"When women are called to action in times of turbulence, it is often on account of their composure, sense of responsibility and great pragmatism in delicate situations."
That's according to Christine Lagarde, head of the International Monetary Fund, and, whether or not you agree, it's a message that's resonating in emerging markets.
According to the 2014 "International Business Report" by accounting firm Grant Thornton, countries like Russia, Indonesia, Latvia and the Philippines have 40% or more women in senior management, while industrialized countries have about 20%. The U.S. is among the bottom 10 countries in the report with just 22%, along with Spain (22%), the UK (20%), Denmark (14%) and Germany (14%).
The report, which surveyed about 6,600 privately owned companies in 45 countries, found that the proportion of senior roles filled by women across the BRICS countries — Brazil, Russia, India, China and South Africa — surpasses 30%, exceeding the global average of 24%.
The report's findings may seem puzzling, at first. But when you take into consideration that women in emerging markets are graduating from universities and graduate schools at rates that match and often surpass those of men, it doesn't seem all that strange. Women in these countries also reap the benefits of growing institutional support for working women, such as remote working arrangements, flexible hours and paid maternity leave.

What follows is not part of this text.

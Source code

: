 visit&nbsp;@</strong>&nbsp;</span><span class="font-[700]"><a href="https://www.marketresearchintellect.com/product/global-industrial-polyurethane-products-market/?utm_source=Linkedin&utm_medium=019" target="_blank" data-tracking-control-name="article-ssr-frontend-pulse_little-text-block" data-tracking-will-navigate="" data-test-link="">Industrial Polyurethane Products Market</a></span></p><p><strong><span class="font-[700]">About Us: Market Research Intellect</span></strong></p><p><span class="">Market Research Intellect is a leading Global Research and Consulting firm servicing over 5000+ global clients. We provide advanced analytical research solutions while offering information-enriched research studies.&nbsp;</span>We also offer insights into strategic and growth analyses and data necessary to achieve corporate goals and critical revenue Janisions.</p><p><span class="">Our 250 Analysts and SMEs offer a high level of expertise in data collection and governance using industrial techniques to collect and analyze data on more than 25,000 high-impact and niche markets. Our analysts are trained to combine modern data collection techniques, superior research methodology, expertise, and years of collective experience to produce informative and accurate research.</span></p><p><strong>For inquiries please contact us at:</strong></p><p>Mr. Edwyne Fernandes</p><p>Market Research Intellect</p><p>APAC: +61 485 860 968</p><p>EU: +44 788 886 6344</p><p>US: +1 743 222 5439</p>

"Observers in the west tend to see third-world women as victims," according to Sylvia Ann Hewlett and Ripa Rashid, authors of Winning The War for Talent in Emerging Markets: Why Women are the Solution. "The fact is that no company can afford to ignore highly qualified female talent if it wants to compete in these fast-expanding economies — and win."
Francesca Lagerberg, global head of tax at Grant Thornton, agrees.
"Emerging markets do seem really to value some of the things that women bring to boards and senior roles," she said. "The approach to business is different and there's a real recognition that innovation and creativity are sometimes more closely linked to female leaders."
Despite all this, some experts warn that more women executives is just part of the picture, saying that in emerging markets, women's overall participation in the labor force is lower than in Europe or the U.S.
Something is working in countries like Russia, which has the highest proportion of women in senior management, and it's not compulsory quotas and legislation. Countries like Spain and Norway have such rules in place, specifically quotas, yet they are in the bottom 10 on the map with the lowest proportion of women in senior management.